The campus has two single-stall restrooms and multi-stalls with men’s and women’s signs next to the door, Sampson said.
Unlike the Boston campus, the west coast campus does not have inclusive symbols for men, women, and non-binary people installed permanently next to the door of multi-stall restrooms. Instead, Sampson said the multi-stall restrooms either have a men’s or women’s sign next to the door, but she said the new stickers override the signs.
“There are better things to spend money on for the school than drilling out the [men’s and women’s] signs,” she said.
Lauren Lopez, vice president of Emerson’s Alliance for Gays, Lesbians, and Everyone, said there is a difference between the inclusive signs and a sticker that is temporary and can be peeled off.
“You can slap a gender diversity or whatever sticker on it all you want, that’s not going to change anything,” they said. “If I decided one day that I just wanted to walk into a restroom that was labeled ‘men’s’ because of the sticker, that’s still a men’s restroom, like people are still going to look at me weird. A sticker isn’t going to do anything.”
Before the new stickers, ELA had laminated signs with the gender-inclusive symbol, but the signs would easily fall off, Sampson said.
“It’s hard for things to stand out, everything is blended into the architecture,” she said. “But these [new stickers] are just beautiful.”
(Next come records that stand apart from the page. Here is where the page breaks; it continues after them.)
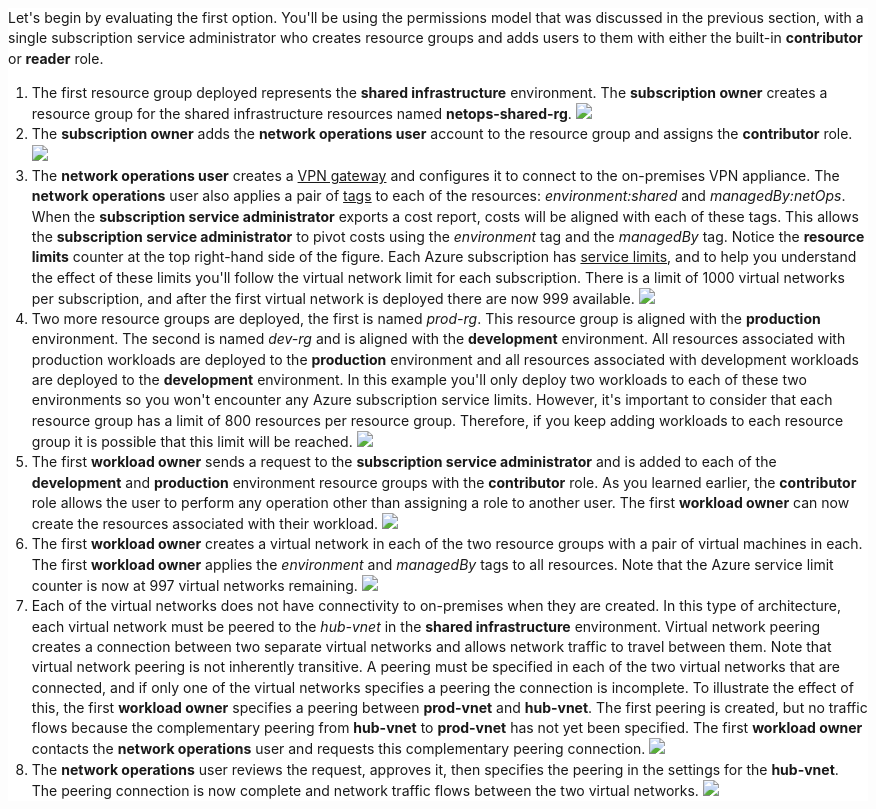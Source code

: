 Let's begin by evaluating the first option. You'll be using the permissions model that was discussed in the previous section, with a single subscription service administrator who creates resource groups and adds users to them with either the built-in **contributor** or **reader** role.

1. The first resource group deployed represents the **shared infrastructure** environment. The **subscription owner** creates a resource group for the shared infrastructure resources named **netops-shared-rg**.
    ![](../../_images/governance-3-0d.png)
2. The **subscription owner** adds the **network operations user** account to the resource group and assigns the **contributor** role.
    ![](../../_images/governance-3-0e.png)
3. The **network operations user** creates a [VPN gateway](/azure/vpn-gateway/vpn-gateway-about-vpngateways) and configures it to connect to the on-premises VPN appliance. The **network operations** user also applies a pair of [tags](/azure/azure-resource-manager/resource-group-using-tags) to each of the resources: *environment:shared* and *managedBy:netOps*. When the **subscription service administrator** exports a cost report, costs will be aligned with each of these tags. This allows the **subscription service administrator** to pivot costs using the *environment* tag and the *managedBy* tag. Notice the **resource limits** counter at the top right-hand side of the figure. Each Azure subscription has [service limits](/azure/azure-subscription-service-limits), and to help you understand the effect of these limits you'll follow the virtual network limit for each subscription. There is a limit of 1000 virtual networks per subscription, and after the first virtual network is deployed there are now 999 available.
    ![](../../_images/governance-3-1.png)
4. Two more resource groups are deployed, the first is named *prod-rg*. This resource group is aligned with the **production** environment. The second is named *dev-rg* and is aligned with the **development** environment. All resources associated with production workloads are deployed to the **production** environment and all resources associated with development workloads are deployed to the **development** environment. In this example you'll only deploy two workloads to each of these two environments so you won't encounter any Azure subscription service limits. However, it's important to consider that each resource group has a limit of 800 resources per resource group. Therefore, if you keep adding workloads to each resource group it is possible that this limit will be reached.
    ![](../../_images/governance-3-2.png)
5. The first **workload owner** sends a request to the **subscription service administrator** and is added to each of the **development** and **production** environment resource groups with the **contributor** role. As you learned earlier, the **contributor** role allows the user to perform any operation other than assigning a role to another user. The first **workload owner** can now create the resources associated with their workload.
    ![](../../_images/governance-3-3.png)
6. The first **workload owner** creates a virtual network in each of the two resource groups with a pair of virtual machines in each. The first **workload owner** applies the *environment* and *managedBy* tags to all resources. Note that the Azure service limit counter is now at 997 virtual networks remaining.
    ![](../../_images/governance-3-4.png)
7. Each of the virtual networks does not have connectivity to on-premises when they are created. In this type of architecture, each virtual network must be peered to the *hub-vnet* in the **shared infrastructure** environment. Virtual network peering creates a connection between two separate virtual networks and allows network traffic to travel between them. Note that virtual network peering is not inherently transitive. A peering must be specified in each of the two virtual networks that are connected, and if only one of the virtual networks specifies a peering the connection is incomplete. To illustrate the effect of this, the first **workload owner** specifies a peering between **prod-vnet** and **hub-vnet**. The first peering is created, but no traffic flows because the complementary peering from **hub-vnet** to **prod-vnet** has not yet been specified. The first **workload owner** contacts the **network operations** user and requests this complementary peering connection.
    ![](../../_images/governance-3-5.png)
8. The **network operations** user reviews the request, approves it, then specifies the peering in the settings for the **hub-vnet**. The peering connection is now complete and network traffic flows between the two virtual networks.
    ![](../../_images/governance-3-6.png)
The design for the stickers was created during an initiative two years ago on the Boston campus by EAGLE and the Social Justice Center, formerly the Office of Diversity and Inclusion. The organization intended to encourage individuals to use the restroom that best fits their identity, according to a community-wide email Spears sent out to announce the installation in 2016.
ELA Associate Director of Student Life and Housing Turi Daoust said before the new stickers, the two single-user stalls, which students used as gender neutral, were hard to find because of the confusing architecture of the building.
“I had a few students coming into my office to ask me where the [single-user] restrooms were,” Daoust said. “The architecture of the building is so complex that a map wouldn’t have even helped.”
Senior Samson Amore said he struggled to find these restrooms.
Amore said he could pass through any restroom without being questioned. He identifies as a transgender man. He said there is always going to be someone who doesn’t have that luxury or someone who doesn’t feel comfortable using a certain restroom at all.
“I had pretty much been to every room on that campus, and I thought I had used nearly every restroom there, and I never saw one,” Amore said. “If [gender-neutral restrooms] were there, they didn’t do a good job of telling us where they were. But I also never thought to ask.”
Daoust or one of her coworkers had to walk ELA students to neutral single-user stalls due to difficulty explaining the location. She said she is happy about the new signage.
“I think that for students who are gender-nonconforming, who identify as transgender, or just believe in the idea of gender inclusive restrooms, [the stickers] present a safe space for students to go about their daily lives,” EAGLE representative Dylan Walton said.
ELA has not posted information about gender-neutral facilities online.
Walton, who contributed to making the stickers in 2016, said even though the administration is demonstrating support for gender-inclusivity, it is still not enough.
“I think the lowest level and bare minimum [of support from administration] is the gender-inclusive sticker,” he said.